IXD304 Apollo Project : Typography

Since my Apollo project design is largely being inspired by old school comics, Fantastic Four in particular I’ve been doing a lot of research just looking at what type looks like in these comics so that then I have a better idea what to look out for when scouring through foundries on adobe fonts and the like.

Typography In Comics

In a previous post I talked about how I looked through a lot of comics, both ones on my shelf and ones I had to rent out ebooks of from the library. From doing this I observed all the different components that make up comics and how they have evolved through time but can still have similar sensibilities to them. One of the most important of these components is the typography or rather the “lettering”.

As well as observing typography by flipping through comic pages, I also did a fair bit of observing comic typography on pinterest. My comic covers board in particular is a treasure trove especially when it comic to headers or display fonts as the Epic Lunar Adventures of The Apollo Space Programme is gonna need a fitting logo for its cover page. I also made a board specifically for comic typography.

I looked at the different types of lettering done for narration, dialogue, headings, sub headings, etc. and from that I was able to get a feel and deep understanding of how I need my typography to look.

A comic book letterer writes out all the text by hand into the pages of the comics after the artist has done their job so for me the biggest and most important thing apart from getting the right feel from the typography, is that it looks hand rendered.

Another big thing that I noted was that there would often be a lot of different types of lettering going on in the one issue which makes me think that I won’t be able to restrict my fonts to just two or three. I’d want to have four or five at the least.

Search For The Right Fonts

So once I knew what I wanted I went to Adobe fonts and looked through all the foundries till I found the right ones.

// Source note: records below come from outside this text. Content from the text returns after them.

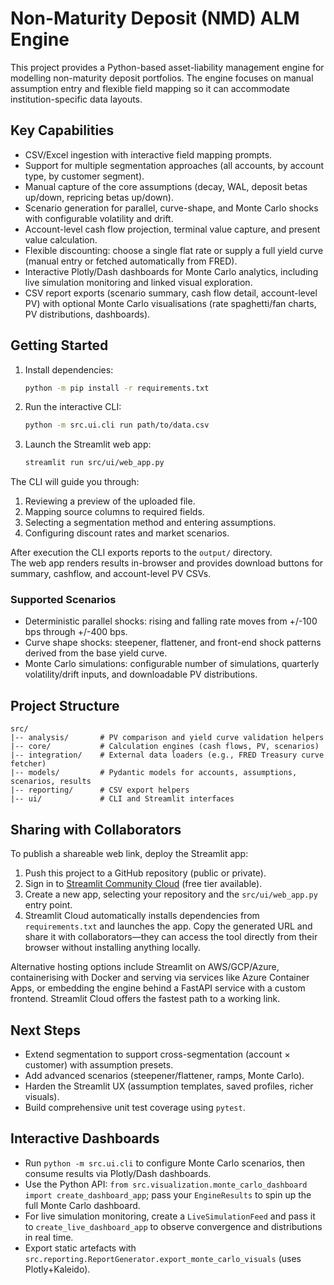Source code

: # Non-Maturity Deposit (NMD) ALM Engine

This project provides a Python-based asset-liability management engine for modelling
non-maturity deposit portfolios. The engine focuses on manual assumption entry and
flexible field mapping so it can accommodate institution-specific data layouts.

## Key Capabilities
- CSV/Excel ingestion with interactive field mapping prompts.
- Support for multiple segmentation approaches (all accounts, by account type, by customer segment).
- Manual capture of the core assumptions (decay, WAL, deposit betas up/down, repricing betas up/down).
- Scenario generation for parallel, curve-shape, and Monte Carlo shocks with configurable volatility and drift.
- Account-level cash flow projection, terminal value capture, and present value calculation.
- Flexible discounting: choose a single flat rate or supply a full yield curve (manual entry or fetched automatically from FRED).
- Interactive Plotly/Dash dashboards for Monte Carlo analytics, including live simulation monitoring and linked visual exploration.
- CSV report exports (scenario summary, cash flow detail, account-level PV) with optional Monte Carlo visualisations (rate spaghetti/fan charts, PV distributions, dashboards).

## Getting Started
1. Install dependencies:
   ```bash
   python -m pip install -r requirements.txt
   ```
2. Run the interactive CLI:
   ```bash
   python -m src.ui.cli run path/to/data.csv
   ```
3. Launch the Streamlit web app:
   ```bash
   streamlit run src/ui/web_app.py
   ```

The CLI will guide you through:
1. Reviewing a preview of the uploaded file.
2. Mapping source columns to required fields.
3. Selecting a segmentation method and entering assumptions.
4. Configuring discount rates and market scenarios.

After execution the CLI exports reports to the `output/` directory.  
The web app renders results in-browser and provides download buttons for summary,
cashflow, and account-level PV CSVs.

### Supported Scenarios
- Deterministic parallel shocks: rising and falling rate moves from +/-100 bps through +/-400 bps.
- Curve shape shocks: steepener, flattener, and front-end shock patterns derived from the base yield curve.
- Monte Carlo simulations: configurable number of simulations, quarterly volatility/drift inputs, and downloadable PV distributions.

## Project Structure
```
src/
|-- analysis/       # PV comparison and yield curve validation helpers
|-- core/           # Calculation engines (cash flows, PV, scenarios)
|-- integration/    # External data loaders (e.g., FRED Treasury curve fetcher)
|-- models/         # Pydantic models for accounts, assumptions, scenarios, results
|-- reporting/      # CSV export helpers
|-- ui/             # CLI and Streamlit interfaces
```

## Sharing with Collaborators
To publish a shareable web link, deploy the Streamlit app:

1. Push this project to a GitHub repository (public or private).
2. Sign in to [Streamlit Community Cloud](https://streamlit.io/cloud) (free tier available).
3. Create a new app, selecting your repository and the `src/ui/web_app.py` entry point.
4. Streamlit Cloud automatically installs dependencies from `requirements.txt` and launches
   the app. Copy the generated URL and share it with collaborators—they can access the tool
   directly from their browser without installing anything locally.

Alternative hosting options include Streamlit on AWS/GCP/Azure, containerising with Docker
and serving via services like Azure Container Apps, or embedding the engine behind a FastAPI
service with a custom frontend. Streamlit Cloud offers the fastest path to a working link.

## Next Steps
- Extend segmentation to support cross-segmentation (account × customer) with assumption presets.
- Add advanced scenarios (steepener/flattener, ramps, Monte Carlo).
- Harden the Streamlit UX (assumption templates, saved profiles, richer visuals).
- Build comprehensive unit test coverage using `pytest`.

## Interactive Dashboards
- Run `python -m src.ui.cli` to configure Monte Carlo scenarios, then consume results via Plotly/Dash dashboards.
- Use the Python API: `from src.visualization.monte_carlo_dashboard import create_dashboard_app`; pass your `EngineResults` to spin up the full Monte Carlo dashboard.
- For live simulation monitoring, create a `LiveSimulationFeed` and pass it to `create_live_dashboard_app` to observe convergence and distributions in real time.
- Export static artefacts with `src.reporting.ReportGenerator.export_monte_carlo_visuals` (uses Plotly+Kaleido).
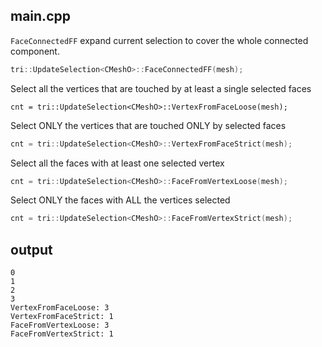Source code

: ## main.cpp

`FaceConnectedFF` expand current selection to cover the whole connected component.

```cpp
tri::UpdateSelection<CMeshO>::FaceConnectedFF(mesh);
```



Select all the vertices that are touched by at least a single selected faces

```
cnt = tri::UpdateSelection<CMeshO>::VertexFromFaceLoose(mesh);
```



Select ONLY the vertices that are touched ONLY by selected faces

```cpp
cnt = tri::UpdateSelection<CMeshO>::VertexFromFaceStrict(mesh);
```



Select all the faces with at least one selected vertex

```cpp
cnt = tri::UpdateSelection<CMeshO>::FaceFromVertexLoose(mesh);
```



Select ONLY the faces with ALL the vertices selected

```cpp
cnt = tri::UpdateSelection<CMeshO>::FaceFromVertexStrict(mesh);
```



## output

```shell
0
1
2
3
VertexFromFaceLoose: 3
VertexFromFaceStrict: 1
FaceFromVertexLoose: 3
FaceFromVertexStrict: 1
```

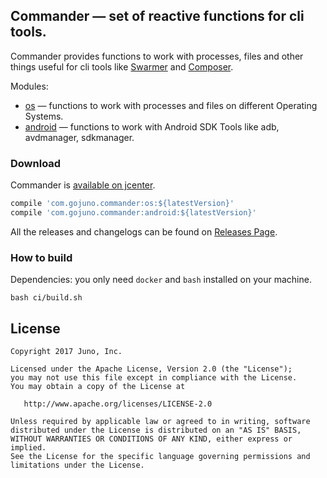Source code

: ## Commander — set of reactive functions for cli tools.

Commander provides functions to work with processes, files and other things useful for cli tools like [Swarmer](https://github.com/gojuno/swarmer) and [Composer](https://github.com/gojuno/composer).

Modules:

* [os](os/) — functions to work with processes and files on different Operating Systems.
* [android](android/) — functions to work with Android SDK Tools like adb, avdmanager, sdkmanager.

### Download

Commander is [available on jcenter](https://jcenter.bintray.com/com/gojuno/commander).

```groovy
compile 'com.gojuno.commander:os:${latestVersion}'
compile 'com.gojuno.commander:android:${latestVersion}'
```

All the releases and changelogs can be found on [Releases Page](https://github.com/gojuno/commander/releases).

### How to build

Dependencies: you only need `docker` and `bash` installed on your machine.

```console
bash ci/build.sh
```

## License

```
Copyright 2017 Juno, Inc.

Licensed under the Apache License, Version 2.0 (the "License");
you may not use this file except in compliance with the License.
You may obtain a copy of the License at

   http://www.apache.org/licenses/LICENSE-2.0

Unless required by applicable law or agreed to in writing, software
distributed under the License is distributed on an "AS IS" BASIS,
WITHOUT WARRANTIES OR CONDITIONS OF ANY KIND, either express or implied.
See the License for the specific language governing permissions and
limitations under the License.
```

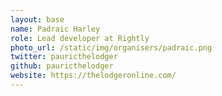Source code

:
 ```yaml
---
layout: base
name: Padraic Harley
role: Lead developer at Rightly
photo_url: /static/img/organisers/padraic.png
twitter: pauricthelodger
github: pauricthelodger
website: https://thelodgeronline.com/
---
```

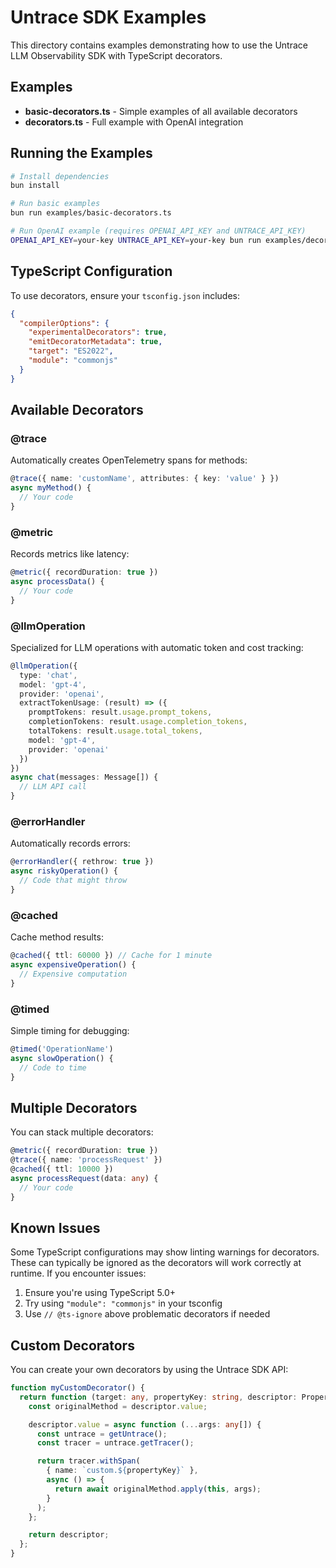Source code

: # Untrace SDK Examples

This directory contains examples demonstrating how to use the Untrace LLM Observability SDK with TypeScript decorators.

## Examples

- **basic-decorators.ts** - Simple examples of all available decorators
- **decorators.ts** - Full example with OpenAI integration

## Running the Examples

```bash
# Install dependencies
bun install

# Run basic examples
bun run examples/basic-decorators.ts

# Run OpenAI example (requires OPENAI_API_KEY and UNTRACE_API_KEY)
OPENAI_API_KEY=your-key UNTRACE_API_KEY=your-key bun run examples/decorators.ts
```

## TypeScript Configuration

To use decorators, ensure your `tsconfig.json` includes:

```json
{
  "compilerOptions": {
    "experimentalDecorators": true,
    "emitDecoratorMetadata": true,
    "target": "ES2022",
    "module": "commonjs"
  }
}
```

## Available Decorators

### @trace
Automatically creates OpenTelemetry spans for methods:

```typescript
@trace({ name: 'customName', attributes: { key: 'value' } })
async myMethod() {
  // Your code
}
```

### @metric
Records metrics like latency:

```typescript
@metric({ recordDuration: true })
async processData() {
  // Your code
}
```

### @llmOperation
Specialized for LLM operations with automatic token and cost tracking:

```typescript
@llmOperation({
  type: 'chat',
  model: 'gpt-4',
  provider: 'openai',
  extractTokenUsage: (result) => ({
    promptTokens: result.usage.prompt_tokens,
    completionTokens: result.usage.completion_tokens,
    totalTokens: result.usage.total_tokens,
    model: 'gpt-4',
    provider: 'openai'
  })
})
async chat(messages: Message[]) {
  // LLM API call
}
```

### @errorHandler
Automatically records errors:

```typescript
@errorHandler({ rethrow: true })
async riskyOperation() {
  // Code that might throw
}
```

### @cached
Cache method results:

```typescript
@cached({ ttl: 60000 }) // Cache for 1 minute
async expensiveOperation() {
  // Expensive computation
}
```

### @timed
Simple timing for debugging:

```typescript
@timed('OperationName')
async slowOperation() {
  // Code to time
}
```

## Multiple Decorators

You can stack multiple decorators:

```typescript
@metric({ recordDuration: true })
@trace({ name: 'processRequest' })
@cached({ ttl: 10000 })
async processRequest(data: any) {
  // Your code
}
```

## Known Issues

Some TypeScript configurations may show linting warnings for decorators. These can typically be ignored as the decorators will work correctly at runtime. If you encounter issues:

1. Ensure you're using TypeScript 5.0+
2. Try using `"module": "commonjs"` in your tsconfig
3. Use `// @ts-ignore` above problematic decorators if needed

## Custom Decorators

You can create your own decorators by using the Untrace SDK API:

```typescript
function myCustomDecorator() {
  return function (target: any, propertyKey: string, descriptor: PropertyDescriptor) {
    const originalMethod = descriptor.value;

    descriptor.value = async function (...args: any[]) {
      const untrace = getUntrace();
      const tracer = untrace.getTracer();

      return tracer.withSpan(
        { name: `custom.${propertyKey}` },
        async () => {
          return await originalMethod.apply(this, args);
        }
      );
    };

    return descriptor;
  };
}
```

This in retrospective was not my best moment in terms of time management as I ended up spending many hours scrolling through foundries that bore no fruit in my search but hey, you live and you learn I guess. The perfectionist in me just took over and I had to make sure I explored every single option before deciding.

Some font choices came easier than others, like for body copy I did come up with a few different options but I was able to settle on one pretty quickly called Might Makes Right BB as it looked the most like the lettering style I’d been seeing in comics.

Before searching for the other fonts I did a sketch of vaguely how I wanted the logo on the comic cover/home page to look…

The Epic Lunar Adventures of the… line at the top is kinda a nod to the way fantastic four comics always have “The World’s Greatest Comic Magazine” and Avengers with ” World’s Mightiest Heroes” at the top. You have to hype it up a bit.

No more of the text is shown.